Instructions for the task: Here is the listing. Report each line in it that contains the string "this".

Information provided:
================================
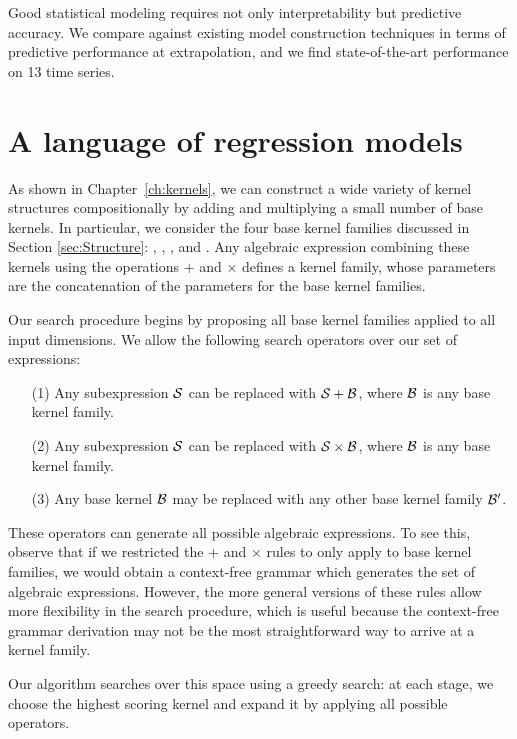 Good statistical modeling requires not only interpretability but predictive accuracy.
We compare \procedurename{} against existing model construction techniques in terms of predictive performance at extrapolation, and we find state-of-the-art performance on 13 time series.





\section{A language of regression models}
\label{sec:improvements}



As shown in Chapter~\ref{ch:kernels}, we can construct a wide variety of kernel structures compositionally by adding and multiplying a small number of base kernels.
In particular, we consider the four base kernel families discussed in Section \ref{sec:Structure}: \kSE, \kPer, \kLin, and \kRQ.
Any algebraic expression combining these kernels using the operations $+$ and $\times$ defines a kernel family, whose parameters are the concatenation of the parameters for the base kernel families. 

Our search procedure begins by proposing all base kernel families applied to all input dimensions. 
We allow the following search operators over our set of expressions:
\begin{itemize}
\item[(1)] Any subexpression ${\cal S}$ can be replaced with ${\cal S} + {\cal B}$, where ${\cal B}$ is any base kernel family.
\item[(2)] Any subexpression ${\cal S}$ can be replaced with ${\cal S} \times {\cal B}$, where ${\cal B}$ is any base kernel family.
\item[(3)] Any base kernel ${\cal B}$ may be replaced with any other base kernel family ${\cal B}^\prime$.
\end{itemize}

These operators can generate all possible algebraic expressions.
To see this, observe that if we restricted the $+$ and $\times$ rules to only apply to base kernel families, we would obtain a context-free grammar which generates the set of algebraic expressions.
However, the more general versions of these rules allow more flexibility in the search procedure, which is useful because the context-free grammar derivation may not be the most straightforward way to arrive at a kernel family.

Our algorithm searches over this space using a greedy search: at each stage, we choose the highest scoring kernel and expand it by applying all possible operators.


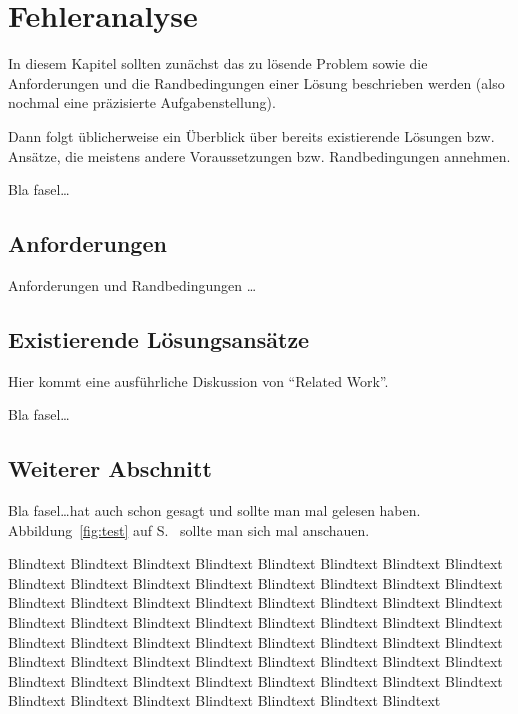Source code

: 
\chapter{Fehleranalyse}
\label{ch:Fehleranalyse}
In diesem Kapitel sollten zunächst das zu lösende Problem
sowie die Anforderungen und die Randbedingungen 
einer Lösung beschrieben werden (also nochmal
eine präzisierte Aufgabenstellung).

Dann folgt üblicherweise ein Überblick über bereits existierende
Lösungen bzw. Ansätze, die meistens andere Voraussetzungen bzw.
Randbedingungen annehmen.

Bla fasel\ldots

\section{Anforderungen}
\label{ch:Analyse:sec:Anforderungen}
Anforderungen und Randbedingungen \ldots

\section{Existierende Lösungsansätze}
\label{ch:Analyse:sec:RelatedWork}

Hier kommt eine ausführliche Diskussion
von "`Related Work"'.

Bla fasel\ldots

\section{Weiterer Abschnitt}
\label{ch:Analyse:sec:Abschnitt}

Bla fasel\ldots hat auch schon \cite{TB2000} gesagt und
\cite{TB98,JSAC96,qosr} sollte man mal gelesen haben.
Abbildung~\ref{fig:test} auf S.~\pageref{fig:test} sollte man
sich mal anschauen.

Blindtext Blindtext Blindtext Blindtext Blindtext Blindtext Blindtext
Blindtext Blindtext Blindtext Blindtext Blindtext Blindtext Blindtext
Blindtext Blindtext Blindtext Blindtext Blindtext Blindtext Blindtext
Blindtext Blindtext Blindtext Blindtext Blindtext Blindtext Blindtext
Blindtext Blindtext Blindtext Blindtext Blindtext Blindtext Blindtext
Blindtext Blindtext Blindtext Blindtext Blindtext Blindtext Blindtext
Blindtext Blindtext Blindtext Blindtext Blindtext Blindtext Blindtext
Blindtext Blindtext Blindtext Blindtext Blindtext Blindtext Blindtext
Blindtext Blindtext Blindtext Blindtext Blindtext Blindtext Blindtext

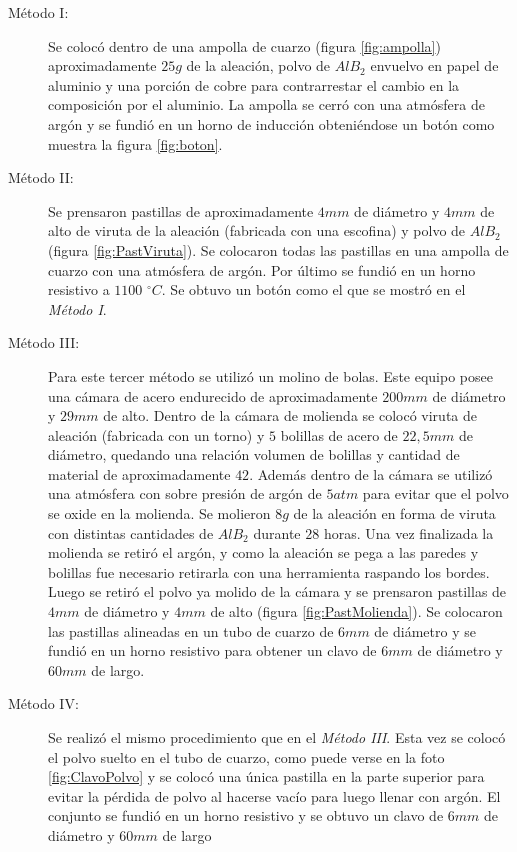 \documentclass[a4paper,12pt,fleqn,twoside,openany]{book}
\begin{document}
\begin{description}
\item[Método I:] Se colocó dentro de una ampolla de cuarzo (figura \ref{fig:ampolla}) aproximadamente $25 g$ de la aleación, polvo de $AlB_2$ envuelvo en papel de aluminio y una porción de 
cobre para contrarrestar el cambio en la composición por el aluminio. La ampolla se cerró con una atmósfera de argón y se fundió en un horno de inducción obteniéndose un botón como muestra la figura \ref{fig:boton}.

\item[Método II:] Se prensaron pastillas de aproximadamente $4 mm$ de diámetro y $4 mm$ de alto de viruta de la aleación (fabricada con una escofina) y polvo de $AlB_2$ (figura \ref{fig:PastViruta}). Se 
colocaron todas las pastillas en una ampolla de cuarzo con una atmósfera de argón. Por último se fundió en un horno resistivo a $1100$ $^\circ C$. Se obtuvo un botón como el que se mostró en el \textsl{Método I}.

\item[Método III:] Para este tercer método se utilizó un molino de bolas. Este equipo posee una cámara de acero endurecido de aproximadamente $200 mm$ de diámetro y $29 mm$ de alto. Dentro de la cámara de molienda se colocó viruta de aleación (fabricada con un torno) y $5$ bolillas de acero de $22,5 mm$ de diámetro, quedando una relación volumen de bolillas y cantidad de material de aproximadamente $42$. Además dentro de la cámara se utilizó una atmósfera con sobre presión de argón de $5 atm$ para evitar que el polvo se oxide en la molienda.
Se molieron $8g$ de la aleación en forma de viruta con distintas cantidades de $AlB_2$ durante $28$ horas.  Una vez finalizada la molienda se retiró el argón, y 
como la aleación se pega a las paredes y bolillas fue necesario retirarla con una herramienta raspando los bordes.
Luego se retiró el polvo ya molido de la cámara y se prensaron pastillas de $4mm$ de diámetro y $4mm$ de alto (figura \ref{fig:PastMolienda}). Se colocaron las pastillas alineadas en un tubo de cuarzo de $6 mm$ de diámetro y se fundió en un horno resistivo para obtener un clavo de $6 mm$ de diámetro y $60 mm$ de largo.

\item[Método IV:] Se realizó el mismo procedimiento que en el \textsl{Método III}. Esta vez se colocó el polvo suelto en el tubo de cuarzo, como puede verse en la foto \ref{fig:ClavoPolvo} y se colocó una única pastilla en la parte superior para evitar la pérdida de polvo al hacerse vacío para luego llenar con argón. El conjunto se fundió en un horno resistivo y se obtuvo un clavo de $6 mm$ de diámetro y $60 mm$ de largo 
\end{description}
\end{document}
================================
Problem solution:
To see this, observe that if we restricted the $+$ and $\times$ rules to only apply to base kernel families, we would obtain a context-free grammar which generates the set of algebraic expressions.
Our algorithm searches over this space using a greedy search: at each stage, we choose the highest scoring kernel and expand it by applying all possible operators.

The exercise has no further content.